To further verify the independence of the seven index SNPs, they were analyzed simultaneously for association in two multiple logistic regression models. In the first model, the seven SNPs were the only predictors of celiac disease. Table 2 shows that five of the seven index SNPs remain statistically significant with p-values<0.01 when they are modeled together. SNPs rs2260000 (p-value = 0.23) and rs2844776 (p-value = 0.052) were not significant predictors of the disease when analyzed simultaneously with the other five SNPs. The second multiple logistic regression model included the seven index SNPs and the five-level categorical variable for the known common HLA high-risk genotypes that was computed by recursive partitioning. This analysis identified four of the seven SNPs as being significant predictors of celiac disease including, rs9357152 (p-value = 0.00012), rs204991 (p-value = 0.0024), rs2523674 (p-value = 0.00693) and rs2517485 (p-value = 0.0022). Each of the four SNPs tagged more than thirty other SNPs across the MHC region. The multiple logistic regression analysis results showed that rs9357152, rs204991, rs2523674 and rs2517485 were statistically significant independent markers of new celiac disease loci within the MCH.

Discussion

GWAS have successfully identified 39 non-HLA loci showing signficant association with celiac disease, with modest predictive information [19], [23]. Alleles of the HLA-DQA1 and HLA-DQB1 genes are necessary for celiac disease but are not sufficient for disease development. The xMHC contains more than 250 expressed genes of which many are involved in immune-regulation [39]. However, it had not been thoroughly interrogated for additional celiac disease loci due to the complicated nature of the analysis, including the very strong effects of the known disease alleles, the extraordinary genetic variation within the region, and the complex patterns of linkage disequilbrium. A simple association analysis of the region that does not take these complications into account would generate misleading results (as seen in our comparison of simple and multiple logistic regression models). Statistical evidence was presented for four new and independent celiac disease susceptibility loci within the classical MHC. An informative measure of the known high-risk HLA genotypes was computed by recursive partitioning and coded as a categorical variable. The variable was included in an association analysis of the 7.6 Mb xMHC region using a set of 1898 SNPs that passed rigorous quality control assessments. The conditional recursive partitioning approach is superior to a sample stratification to account for the known HLA high-risk types; there is not a loss of power from sub-sampling, and it generates the most informative measure of the known effect. The independent associations were identified using a conservative grouping procedure that was designed to minimize the probability of false positive results.

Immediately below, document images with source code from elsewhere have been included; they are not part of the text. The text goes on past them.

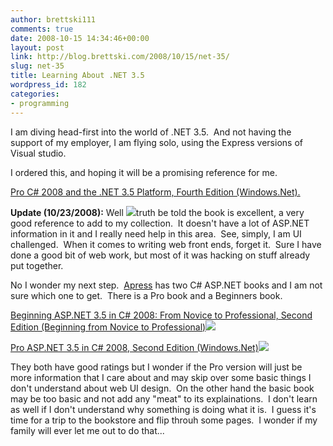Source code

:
 ```yaml
---
author: brettski111
comments: true
date: 2008-10-15 14:34:46+00:00
layout: post
link: http://blog.brettski.com/2008/10/15/net-35/
slug: net-35
title: Learning About .NET 3.5
wordpress_id: 182
categories:
- programming
---
```


I am diving head-first into the world of .NET 3.5.  And not having the support of my employer, I am flying solo, using the Express versions of Visual studio.

I ordered this, and hoping it will be a promising reference for me.

[Pro C# 2008 and the .NET 3.5 Platform, Fourth Edition (Windows.Net).](http://www.amazon.com/gp/product/1590598849?ie=UTF8&tag=bretcook-20&linkCode=as2&camp=1789&creative=9325&creativeASIN=1590598849)

**Update (10/23/2008):**
Well ![](http://www.assoc-amazon.com/e/ir?t=bretcook-20&l=as2&o=1&a=1590598849)truth be told the book is excellent, a very good reference to add to my collection.  It doesn't have a lot of ASP.NET information in it and I really need help in this area.  See, simply, I am UI challenged.  When it comes to writing web front ends, forget it.  Sure I have done a good bit of web work, but most of it was hacking on stuff already put together.

No I wonder my next step.  [Apress](http://www.apress.com) has two C# ASP.NET books and I am not sure which one to get.  There is a Pro book and a Beginners book.

[Beginning ASP.NET 3.5 in C# 2008: From Novice to Professional, Second Edition (Beginning from Novice to Professional)](http://www.amazon.com/gp/product/1590598911?ie=UTF8&tag=bretcook-20&linkCode=as2&camp=1789&creative=390957&creativeASIN=1590598911)![](http://www.assoc-amazon.com/e/ir?t=bretcook-20&l=as2&o=1&a=1590598911)

[Pro ASP.NET 3.5 in C# 2008, Second Edition (Windows.Net)](http://www.amazon.com/gp/product/1590598938?ie=UTF8&tag=bretcook-20&linkCode=as2&camp=1789&creative=390957&creativeASIN=1590598938)![](http://www.assoc-amazon.com/e/ir?t=bretcook-20&l=as2&o=1&a=1590598938)

They both have good ratings but I wonder if the Pro version will just be more information that I care about and may skip over some basic things I don't understand about web UI design.  On the other hand the basic book may be too basic and not add any "meat" to its explainations.  I don't learn as well if I don't understand why something is doing what it is.  I guess it's time for a trip to the bookstore and flip throuh some pages.  I wonder if my family will ever let me out to do that...
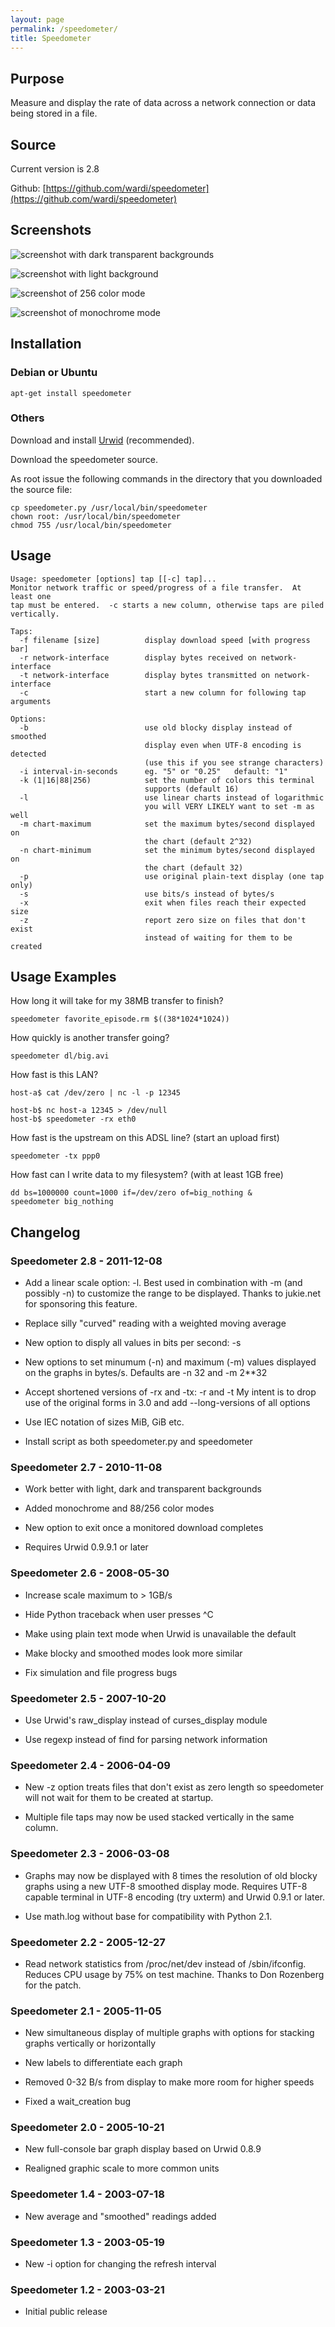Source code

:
 ```yaml
---
layout: page
permalink: /speedometer/
title: Speedometer
---
```


## Purpose

Measure and display the rate of data across a network connection or data being stored in a file.

## Source

Current version is 2.8

Github: [https://github.com/wardi/speedometer](https://github.com/wardi/speedometer)

## Screenshots

![screenshot with dark transparent backgrounds](/images/speedometer-transp1.png "16 color mode with dark transparent background")

![screenshot with light background](/images/speedometer-light16.png "16 color mode with light background")

![screenshot of 256 color mode](/images/speedometer-256.png "256 color mode")

![screenshot of monochrome mode](/images/speedometer-mono.png "monochrome mode")

## Installation

### Debian or Ubuntu

    apt-get install speedometer

### Others

Download and install [Urwid](http://urwid.org/) (recommended).

Download the speedometer source.

As root issue the following commands in the directory that you downloaded the source file:

    cp speedometer.py /usr/local/bin/speedometer
    chown root: /usr/local/bin/speedometer
    chmod 755 /usr/local/bin/speedometer

## Usage

    Usage: speedometer [options] tap [[-c] tap]...
    Monitor network traffic or speed/progress of a file transfer.  At least one
    tap must be entered.  -c starts a new column, otherwise taps are piled
    vertically.

    Taps:
      -f filename [size]          display download speed [with progress bar]
      -r network-interface        display bytes received on network-interface
      -t network-interface        display bytes transmitted on network-interface
      -c                          start a new column for following tap arguments

    Options:
      -b                          use old blocky display instead of smoothed
                                  display even when UTF-8 encoding is detected
                                  (use this if you see strange characters)
      -i interval-in-seconds      eg. "5" or "0.25"   default: "1"
      -k (1|16|88|256)            set the number of colors this terminal
                                  supports (default 16)
      -l                          use linear charts instead of logarithmic
                                  you will VERY LIKELY want to set -m as well
      -m chart-maximum            set the maximum bytes/second displayed on
                                  the chart (default 2^32)
      -n chart-minimum            set the minimum bytes/second displayed on
                                  the chart (default 32)
      -p                          use original plain-text display (one tap only)
      -s                          use bits/s instead of bytes/s
      -x                          exit when files reach their expected size
      -z                          report zero size on files that don't exist
                                  instead of waiting for them to be created

## Usage Examples

How long it will take for my 38MB transfer to finish?

    speedometer favorite_episode.rm $((38*1024*1024))

How quickly is another transfer going?

    speedometer dl/big.avi

How fast is this LAN?

    host-a$ cat /dev/zero | nc -l -p 12345

    host-b$ nc host-a 12345 > /dev/null
    host-b$ speedometer -rx eth0

How fast is the upstream on this ADSL line? (start an upload first)

    speedometer -tx ppp0

How fast can I write data to my filesystem? (with at least 1GB free)

    dd bs=1000000 count=1000 if=/dev/zero of=big_nothing &
    speedometer big_nothing

## Changelog

### Speedometer 2.8 - 2011-12-08

*   Add a linear scale option: -l. Best used in combination with -m (and possibly -n) to customize the range to be displayed. Thanks to jukie.net for sponsoring this feature.

*   Replace silly "curved" reading with a weighted moving average

*   New option to disply all values in bits per second: -s

*   New options to set minumum (-n) and maximum (-m) values displayed on the graphs in bytes/s. Defaults are -n 32 and -m 2**32

*   Accept shortened versions of -rx and -tx: -r and -t My intent is to drop use of the original forms in 3.0 and add --long-versions of all options

*   Use IEC notation of sizes MiB, GiB etc.

*   Install script as both speedometer.py and speedometer

### Speedometer 2.7 - 2010-11-08

*   Work better with light, dark and transparent backgrounds

*   Added monochrome and 88/256 color modes

*   New option to exit once a monitored download completes

*   Requires Urwid 0.9.9.1 or later

### Speedometer 2.6 - 2008-05-30

*   Increase scale maximum to > 1GB/s

*   Hide Python traceback when user presses ^C

*   Make using plain text mode when Urwid is unavailable the default

*   Make blocky and smoothed modes look more similar

*   Fix simulation and file progress bugs

### Speedometer 2.5 - 2007-10-20

*   Use Urwid's raw_display instead of curses_display module

*   Use regexp instead of find for parsing network information

### Speedometer 2.4 - 2006-04-09

*   New -z option treats files that don't exist as zero length so speedometer will not wait for them to be created at startup.

*   Multiple file taps may now be used stacked vertically in the same column.

### Speedometer 2.3 - 2006-03-08

*   Graphs may now be displayed with 8 times the resolution of old blocky graphs using a new UTF-8 smoothed display mode. Requires UTF-8 capable terminal in UTF-8 encoding (try uxterm) and Urwid 0.9.1 or later.

*   Use math.log without base for compatibility with Python 2.1.

### Speedometer 2.2 - 2005-12-27

*   Read network statistics from /proc/net/dev instead of /sbin/ifconfig. Reduces CPU usage by 75% on test machine. Thanks to Don Rozenberg for the patch.

### Speedometer 2.1 - 2005-11-05

*   New simultaneous display of multiple graphs with options for stacking graphs vertically or horizontally

*   New labels to differentiate each graph

*   Removed 0-32 B/s from display to make more room for higher speeds

*   Fixed a wait_creation bug

### Speedometer 2.0 - 2005-10-21

*   New full-console bar graph display based on Urwid 0.8.9

*   Realigned graphic scale to more common units

### Speedometer 1.4 - 2003-07-18

*   New average and "smoothed" readings added

### Speedometer 1.3 - 2003-05-19

*   New -i option for changing the refresh interval

### Speedometer 1.2 - 2003-03-21

*   Initial public release
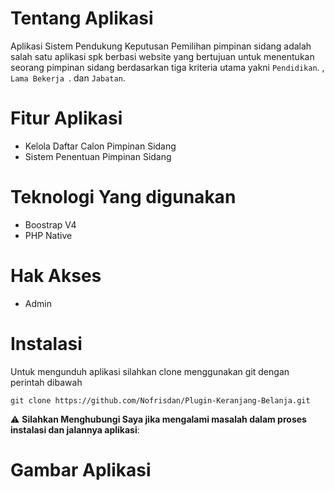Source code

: # Tentang Aplikasi
Aplikasi Sistem Pendukung Keputusan Pemilihan pimpinan sidang adalah salah satu aplikasi spk berbasi website yang bertujuan untuk menentukan seorang
pimpinan sidang berdasarkan tiga kriteria utama yakni `Pendidikan`. , `Lama Bekerja `. dan `Jabatan`.

# Fitur Aplikasi
<ul>
<li>Kelola Daftar Calon Pimpinan Sidang</li>
<li>Sistem Penentuan Pimpinan Sidang</li>
</ul>

# Teknologi Yang digunakan
<ul>
<li>Boostrap V4</li>
<li>PHP Native</li>
</ul>

# Hak Akses 
<ul>
<li> Admin</li>

</ul>

# Instalasi
Untuk mengunduh aplikasi silahkan clone menggunakan git dengan perintah dibawah
```
git clone https://github.com/Nofrisdan/Plugin-Keranjang-Belanja.git
```

:warning: **Silahkan Menghubungi Saya jika mengalami masalah dalam proses instalasi dan jalannya aplikasi**:


# Gambar Aplikasi 



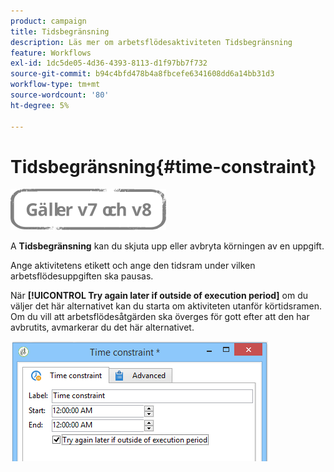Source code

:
 ```yaml
---
product: campaign
title: Tidsbegränsning
description: Läs mer om arbetsflödesaktiviteten Tidsbegränsning
feature: Workflows
exl-id: 1dc5de05-4d36-4393-8113-d1f97bb7f732
source-git-commit: b94c4bfd478b4a8fbcefe6341608dd6a14bb31d3
workflow-type: tm+mt
source-wordcount: '80'
ht-degree: 5%

---
```


# Tidsbegränsning{#time-constraint}

![](../../assets/common.svg)

A **Tidsbegränsning** kan du skjuta upp eller avbryta körningen av en uppgift.

Ange aktivitetens etikett och ange den tidsram under vilken arbetsflödesuppgiften ska pausas.

När **[!UICONTROL Try again later if outside of execution period]** om du väljer det här alternativet kan du starta om aktiviteten utanför körtidsramen. Om du vill att arbetsflödesåtgärden ska överges för gott efter att den har avbrutits, avmarkerar du det här alternativet.

![](assets/s_user_scheduled_wait.png)
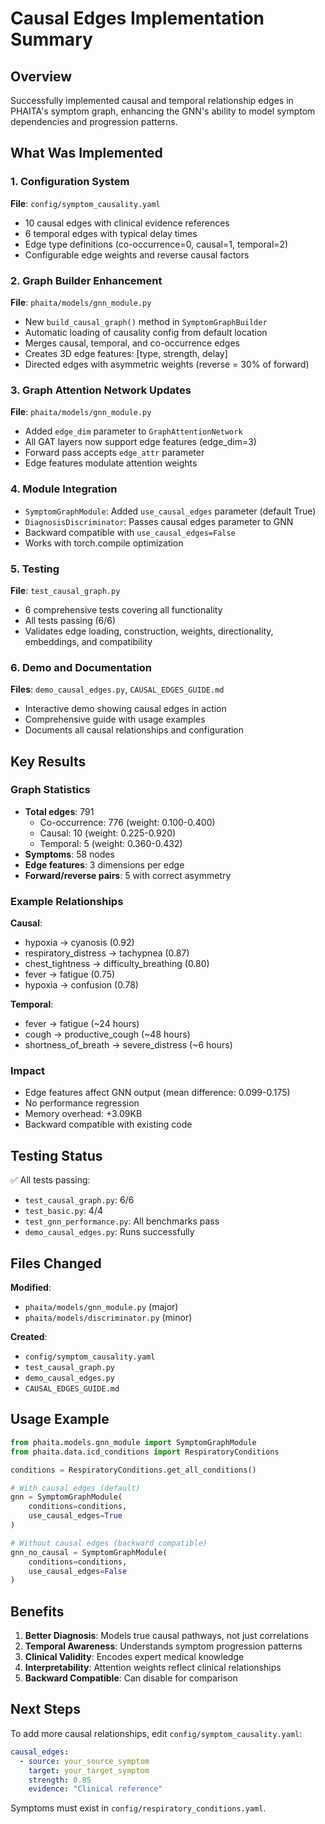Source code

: # Causal Edges Implementation Summary

## Overview
Successfully implemented causal and temporal relationship edges in PHAITA's symptom graph, enhancing the GNN's ability to model symptom dependencies and progression patterns.

## What Was Implemented

### 1. Configuration System
**File**: `config/symptom_causality.yaml`
- 10 causal edges with clinical evidence references
- 6 temporal edges with typical delay times
- Edge type definitions (co-occurrence=0, causal=1, temporal=2)
- Configurable edge weights and reverse causal factors

### 2. Graph Builder Enhancement
**File**: `phaita/models/gnn_module.py`
- New `build_causal_graph()` method in `SymptomGraphBuilder`
- Automatic loading of causality config from default location
- Merges causal, temporal, and co-occurrence edges
- Creates 3D edge features: [type, strength, delay]
- Directed edges with asymmetric weights (reverse = 30% of forward)

### 3. Graph Attention Network Updates
**File**: `phaita/models/gnn_module.py`
- Added `edge_dim` parameter to `GraphAttentionNetwork`
- All GAT layers now support edge features (edge_dim=3)
- Forward pass accepts `edge_attr` parameter
- Edge features modulate attention weights

### 4. Module Integration
- `SymptomGraphModule`: Added `use_causal_edges` parameter (default True)
- `DiagnosisDiscriminator`: Passes causal edges parameter to GNN
- Backward compatible with `use_causal_edges=False`
- Works with torch.compile optimization

### 5. Testing
**File**: `test_causal_graph.py`
- 6 comprehensive tests covering all functionality
- All tests passing (6/6)
- Validates edge loading, construction, weights, directionality, embeddings, and compatibility

### 6. Demo and Documentation
**Files**: `demo_causal_edges.py`, `CAUSAL_EDGES_GUIDE.md`
- Interactive demo showing causal edges in action
- Comprehensive guide with usage examples
- Documents all causal relationships and configuration

## Key Results

### Graph Statistics
- **Total edges**: 791
  - Co-occurrence: 776 (weight: 0.100-0.400)
  - Causal: 10 (weight: 0.225-0.920)
  - Temporal: 5 (weight: 0.360-0.432)
- **Symptoms**: 58 nodes
- **Edge features**: 3 dimensions per edge
- **Forward/reverse pairs**: 5 with correct asymmetry

### Example Relationships
**Causal**:
- hypoxia → cyanosis (0.92)
- respiratory_distress → tachypnea (0.87)
- chest_tightness → difficulty_breathing (0.80)
- fever → fatigue (0.75)
- hypoxia → confusion (0.78)

**Temporal**:
- fever → fatigue (~24 hours)
- cough → productive_cough (~48 hours)
- shortness_of_breath → severe_distress (~6 hours)

### Impact
- Edge features affect GNN output (mean difference: 0.099-0.175)
- No performance regression
- Memory overhead: +3.09KB
- Backward compatible with existing code

## Testing Status
✅ All tests passing:
- `test_causal_graph.py`: 6/6
- `test_basic.py`: 4/4
- `test_gnn_performance.py`: All benchmarks pass
- `demo_causal_edges.py`: Runs successfully

## Files Changed
**Modified**:
- `phaita/models/gnn_module.py` (major)
- `phaita/models/discriminator.py` (minor)

**Created**:
- `config/symptom_causality.yaml`
- `test_causal_graph.py`
- `demo_causal_edges.py`
- `CAUSAL_EDGES_GUIDE.md`

## Usage Example

```python
from phaita.models.gnn_module import SymptomGraphModule
from phaita.data.icd_conditions import RespiratoryConditions

conditions = RespiratoryConditions.get_all_conditions()

# With causal edges (default)
gnn = SymptomGraphModule(
    conditions=conditions,
    use_causal_edges=True
)

# Without causal edges (backward compatible)
gnn_no_causal = SymptomGraphModule(
    conditions=conditions,
    use_causal_edges=False
)
```

## Benefits
1. **Better Diagnosis**: Models true causal pathways, not just correlations
2. **Temporal Awareness**: Understands symptom progression patterns
3. **Clinical Validity**: Encodes expert medical knowledge
4. **Interpretability**: Attention weights reflect clinical relationships
5. **Backward Compatible**: Can disable for comparison

## Next Steps
To add more causal relationships, edit `config/symptom_causality.yaml`:

```yaml
causal_edges:
  - source: your_source_symptom
    target: your_target_symptom
    strength: 0.85
    evidence: "Clinical reference"
```

Symptoms must exist in `config/respiratory_conditions.yaml`.
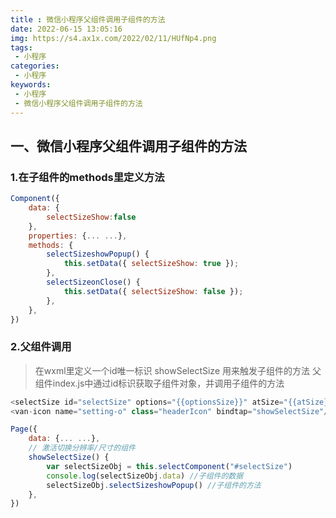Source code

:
 ```yaml
---
title : 微信小程序父组件调用子组件的方法
date: 2022-06-15 13:05:16
img: https://s4.ax1x.com/2022/02/11/HUfNp4.png
tags:
 - 小程序
categories: 
 - 小程序
keywords:
 - 小程序
 - 微信小程序父组件调用子组件的方法
---
```

## 一、微信小程序父组件调用子组件的方法

### 1.在子组件的methods里定义方法
```js
Component({
    data: {
        selectSizeShow:false
    },
    properties: {... ...},
    methods: {
        selectSizeshowPopup() {
            this.setData({ selectSizeShow: true });
        },
        selectSizeonClose() {
            this.setData({ selectSizeShow: false });
        },
    },
})
```

### 2.父组件调用
> 在wxml里定义一个id唯一标识
> showSelectSize 用来触发子组件的方法
> 父组件index.js中通过id标识获取子组件对象，并调用子组件的方法
```js
<selectSize id="selectSize" options="{{optionsSize}}" atSize="{{atSize}}"  bind:switchSize="switchSize"></selectSize>
<van-icon name="setting-o" class="headerIcon" bindtap="showSelectSize"/>

```

```js
Page({
    data: {... ...},
    // 激活切换分辨率/尺寸的组件
    showSelectSize() {
        var selectSizeObj = this.selectComponent("#selectSize")
        console.log(selectSizeObj.data) //子组件的数据
        selectSizeObj.selectSizeshowPopup() //子组件的方法
    },
})

```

The recursive partitioning analysis generated a variable that captured the effects of the known common HLA-DQA1 and HLA-DQB1 high-risk genotypes on the disease outcome. Including the variable in the association analysis had a pronounced effect on the association results. Of the 671 SNPs that had p-values of less than 5.0×10−7 without including the high-risk genotype effects, 48 had p-values less than the threshold when the known HLA effects were accounted for in the analysis model. While the adjustment for the effects was effective, it is unlikely that it was complete. There are low frequency risk alleles and genotypes at HLA-DQA1 and HLA-DQB1 that were not specifically identified by the categorical variable because they were not common enough to be strong predictors of disease in the full sample. Furthermore, the complex genetic structure of the MHC is not completely amenable to straightforward statistical adjustment. Although residual influence from HLA-DQA1 and HLA-DQB1 high-risk genotypes is likely to exist, it is unlikely that the four independent disease loci identified in the analysis are due to unaccounted for correlations with the known HLA risk genotypes given the conservative approach that was taken in the study. The results strongly suggest additional celiac disease alleles are present in the MHC.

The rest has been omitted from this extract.